Drag racing at Tonasket Airport?

TONASKET – Could Sunday drag racing be coming to Tonasket?
That’s a question the Tonasket City Council was asked to examine as Roger Sawyer of the Tonasket Comancheros broached the subject at the Tuesday, Feb. 14 council meeting.
He said the Comancheros had been approached by a Canadian drag racing organization that wanted to use the Tonasket airport for part of its drag racing series.
“This would be a Sunday event,” he said. “I came to see if the council would entertain the idea, or if they don’t want to do it at all I can tell these folks.
“I’ve done some research; we’re looking at a lot of Washington State cars and Canadian cars that would be coming in for the weekend.”
He said that the Osoyoos and Oliver air strips were being used for similar events. He added that the Comancheros would be willing to cover insurance costs.
“Our goal would be to turn the event over to the Airport Improvement Club, to run gates and concessions and use it as a fundraiser,” Sawyer said. “It could be another big shot in the arm for Tonasket.
“They’re wanting to get something going on down here, because the border is so hard to cross. A lot of racers down here can’t cross the border.”

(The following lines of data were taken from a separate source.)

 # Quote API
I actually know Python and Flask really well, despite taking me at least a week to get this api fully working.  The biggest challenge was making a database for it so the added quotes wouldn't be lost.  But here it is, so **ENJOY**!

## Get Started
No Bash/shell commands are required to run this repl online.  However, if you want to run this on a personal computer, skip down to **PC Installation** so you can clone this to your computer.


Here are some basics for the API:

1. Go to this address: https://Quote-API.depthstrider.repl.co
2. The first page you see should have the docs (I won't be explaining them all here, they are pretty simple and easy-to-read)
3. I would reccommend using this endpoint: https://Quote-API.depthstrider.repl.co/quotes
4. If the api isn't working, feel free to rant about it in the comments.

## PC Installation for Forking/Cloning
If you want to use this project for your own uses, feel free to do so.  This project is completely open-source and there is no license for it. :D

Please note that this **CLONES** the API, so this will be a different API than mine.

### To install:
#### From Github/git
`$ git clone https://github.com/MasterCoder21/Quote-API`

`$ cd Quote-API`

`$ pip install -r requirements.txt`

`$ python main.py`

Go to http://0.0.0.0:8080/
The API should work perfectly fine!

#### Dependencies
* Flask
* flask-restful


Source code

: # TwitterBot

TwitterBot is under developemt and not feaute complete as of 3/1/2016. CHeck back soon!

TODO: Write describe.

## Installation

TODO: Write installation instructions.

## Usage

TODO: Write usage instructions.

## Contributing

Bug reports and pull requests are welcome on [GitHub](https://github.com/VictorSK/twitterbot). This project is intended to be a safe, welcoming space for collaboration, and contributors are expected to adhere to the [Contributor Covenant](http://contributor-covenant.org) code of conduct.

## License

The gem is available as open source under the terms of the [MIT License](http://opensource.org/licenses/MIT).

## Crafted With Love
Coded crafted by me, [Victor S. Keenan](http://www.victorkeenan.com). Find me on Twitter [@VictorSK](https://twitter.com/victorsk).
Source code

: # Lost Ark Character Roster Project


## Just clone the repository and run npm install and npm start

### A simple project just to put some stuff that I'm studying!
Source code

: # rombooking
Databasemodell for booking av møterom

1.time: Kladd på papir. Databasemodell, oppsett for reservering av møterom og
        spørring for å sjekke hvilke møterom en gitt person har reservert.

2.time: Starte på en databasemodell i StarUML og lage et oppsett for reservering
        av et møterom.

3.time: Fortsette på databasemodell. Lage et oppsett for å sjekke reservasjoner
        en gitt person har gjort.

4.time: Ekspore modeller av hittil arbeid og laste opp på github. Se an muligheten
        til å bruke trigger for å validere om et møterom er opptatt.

Council members said that questions regarding the condition of the landing strip needed to be answered before there could be any kind of go-ahead.
Councilmember Jill Vugteveen asked if the racing would cause additional wear and tear to the runway.
“The cars aren’t nearly as heavy as airplanes,” Sawyer said. “And their tires are wider, so the pounds per square inch are less.”
Sawyer said that the racing organization hadn’t inspected the Tonasket airport runway to see if the surface, as it is now, would be suitable for racing. The race would be a one-eighth mile course that would keep the speeds down and not necessitate the use of parachutes. Racers would drive street cars, not funny cars or dragsters.
“I don’t need to have it sold to me; I like the idea,” said Councilmember Jean Ramsey. “But we need to make sure of the impact on real estate in the area.”
City superintendent Bill Pilkinton said he wanted to be sure the runway, which is slated to be re-sealed, wouldn’t be subject to further damage.
“We don’t have a lot of money,” he said. “In the hot months to be out on that strip, that’s what I talk to (police chief) Rob Burks about when he does his program up there. … We don’t have a base under there. Another thing we should look at is whether it would affect funding that we could get at the airport.”
“That’s why I’m looking to see what else has been done in Washington State, said mayor Patrick Plumb. “Though if the cops had been able to go up and use it, that should be the same kind of thing.”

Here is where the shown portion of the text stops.